Set up an GPU instance (p2.xlarge: Ubuntu 16.04+k 80 GPU) for deep learning on AWS

Roger Xu Jiang
5 min readMay 9, 2017

--

As well known, GPUs in general can accelerate the training of neural network models. Most deep learning frameworks include GPU support. Instead of buying a GPU and managing a server on yourself, I find it fairly convenient to use one of the GPU instances on AWS, such as p2.xlarge.

This post gives an introduction on how to set up a GPU instance (p2.xlarge with Ubuntu 16.04+k80 GPU) for deep learning on AWS.

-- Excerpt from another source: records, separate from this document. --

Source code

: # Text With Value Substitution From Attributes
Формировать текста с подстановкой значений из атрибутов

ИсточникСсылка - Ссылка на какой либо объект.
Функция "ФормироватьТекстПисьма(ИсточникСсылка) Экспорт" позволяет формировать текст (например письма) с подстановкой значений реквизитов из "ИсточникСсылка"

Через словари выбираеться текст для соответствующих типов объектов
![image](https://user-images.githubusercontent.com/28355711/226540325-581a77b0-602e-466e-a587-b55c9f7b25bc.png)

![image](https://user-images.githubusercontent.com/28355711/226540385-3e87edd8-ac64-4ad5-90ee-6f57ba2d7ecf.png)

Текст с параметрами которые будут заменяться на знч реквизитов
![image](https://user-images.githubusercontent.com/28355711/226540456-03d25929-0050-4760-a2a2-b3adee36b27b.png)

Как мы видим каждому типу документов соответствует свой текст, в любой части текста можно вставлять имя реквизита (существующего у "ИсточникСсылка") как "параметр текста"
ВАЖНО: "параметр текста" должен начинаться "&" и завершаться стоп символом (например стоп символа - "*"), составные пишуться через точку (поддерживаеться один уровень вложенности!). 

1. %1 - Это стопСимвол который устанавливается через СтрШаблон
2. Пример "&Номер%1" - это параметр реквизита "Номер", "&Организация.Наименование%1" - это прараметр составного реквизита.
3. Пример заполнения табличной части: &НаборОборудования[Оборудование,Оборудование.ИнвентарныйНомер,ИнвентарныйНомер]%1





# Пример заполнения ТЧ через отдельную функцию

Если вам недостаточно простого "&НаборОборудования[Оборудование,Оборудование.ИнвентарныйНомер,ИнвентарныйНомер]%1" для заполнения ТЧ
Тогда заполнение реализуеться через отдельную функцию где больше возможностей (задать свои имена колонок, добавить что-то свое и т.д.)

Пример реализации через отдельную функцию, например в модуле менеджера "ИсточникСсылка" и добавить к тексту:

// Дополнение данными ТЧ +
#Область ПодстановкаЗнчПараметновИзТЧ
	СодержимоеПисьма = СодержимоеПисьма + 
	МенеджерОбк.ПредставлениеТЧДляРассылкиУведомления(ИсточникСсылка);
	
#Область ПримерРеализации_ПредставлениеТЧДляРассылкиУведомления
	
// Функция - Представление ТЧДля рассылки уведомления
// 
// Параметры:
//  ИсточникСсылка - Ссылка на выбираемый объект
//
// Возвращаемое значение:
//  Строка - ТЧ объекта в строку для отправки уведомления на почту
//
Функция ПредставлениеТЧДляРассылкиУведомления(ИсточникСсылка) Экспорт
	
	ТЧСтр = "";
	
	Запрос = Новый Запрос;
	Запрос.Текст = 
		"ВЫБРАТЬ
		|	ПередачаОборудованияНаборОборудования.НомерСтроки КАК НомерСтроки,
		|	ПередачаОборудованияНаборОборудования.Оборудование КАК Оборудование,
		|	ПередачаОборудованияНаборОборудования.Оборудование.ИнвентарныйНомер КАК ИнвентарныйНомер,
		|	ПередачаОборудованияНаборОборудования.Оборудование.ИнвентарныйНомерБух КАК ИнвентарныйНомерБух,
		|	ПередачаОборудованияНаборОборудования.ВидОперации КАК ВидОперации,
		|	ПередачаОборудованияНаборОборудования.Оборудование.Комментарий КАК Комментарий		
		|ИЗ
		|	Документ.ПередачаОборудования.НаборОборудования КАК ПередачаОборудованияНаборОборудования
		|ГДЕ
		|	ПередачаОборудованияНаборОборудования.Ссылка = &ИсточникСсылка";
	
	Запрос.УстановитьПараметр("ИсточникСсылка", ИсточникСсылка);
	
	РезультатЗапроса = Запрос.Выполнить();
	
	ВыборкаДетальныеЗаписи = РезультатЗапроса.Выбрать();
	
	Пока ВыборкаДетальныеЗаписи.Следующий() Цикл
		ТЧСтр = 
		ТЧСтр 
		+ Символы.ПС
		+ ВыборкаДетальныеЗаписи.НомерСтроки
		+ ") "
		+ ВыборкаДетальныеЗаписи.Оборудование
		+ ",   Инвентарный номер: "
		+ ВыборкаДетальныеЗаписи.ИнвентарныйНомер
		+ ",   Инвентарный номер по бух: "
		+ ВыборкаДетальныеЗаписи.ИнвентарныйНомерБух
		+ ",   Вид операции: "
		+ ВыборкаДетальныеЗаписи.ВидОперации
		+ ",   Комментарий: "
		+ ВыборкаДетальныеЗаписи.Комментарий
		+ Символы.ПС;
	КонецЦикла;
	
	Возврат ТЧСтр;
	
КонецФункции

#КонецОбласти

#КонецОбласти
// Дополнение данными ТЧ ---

You will need to register an AWS account and request a p2.xlarge ubuntu 16.04 instance, which comes with a Nvidia k80 GPU and a 61 GB RAM. AWS provides two pricing options, “on-demand” and “spot”. I will try to create a separate post to compare them in the future. For now, you can start with “on-demand” and it’s $0.9/hour as of August 2017.

Then ssh to the instance:

ssh -i your_aws_key.pem ubuntu@your_public_ip

Update the package list and upgrade the actual packages for your new server:

sudo apt-get update 
sudo apt-get dist-upgrade

I find it very handy to use htop to monitor the CPU and Memory usages. You can install it with apt-get:

apt-get install htop

I always use anaconda to do all the python repositories management and highly recommend you to do this:

cd /tmp
curl -O https://repo.continuum.io/archive/Anaconda2-4.3.0-Linux-x86_64.sh
bash Anaconda2–4.3.0-Linux-x86_64.sh

Create an “virtual environment” with the name of py2 using anaconda and activate py2:

conda create -n py2
source activate py2

To check your GPU information:

lspci -nnk | grep VGA -A8

This shows the following on a p2.xlarge instance:

00:1e.0 3D controller [0302]: NVIDIA Corporation GK210GL [Tesla K80] [10de:102d] (rev a1)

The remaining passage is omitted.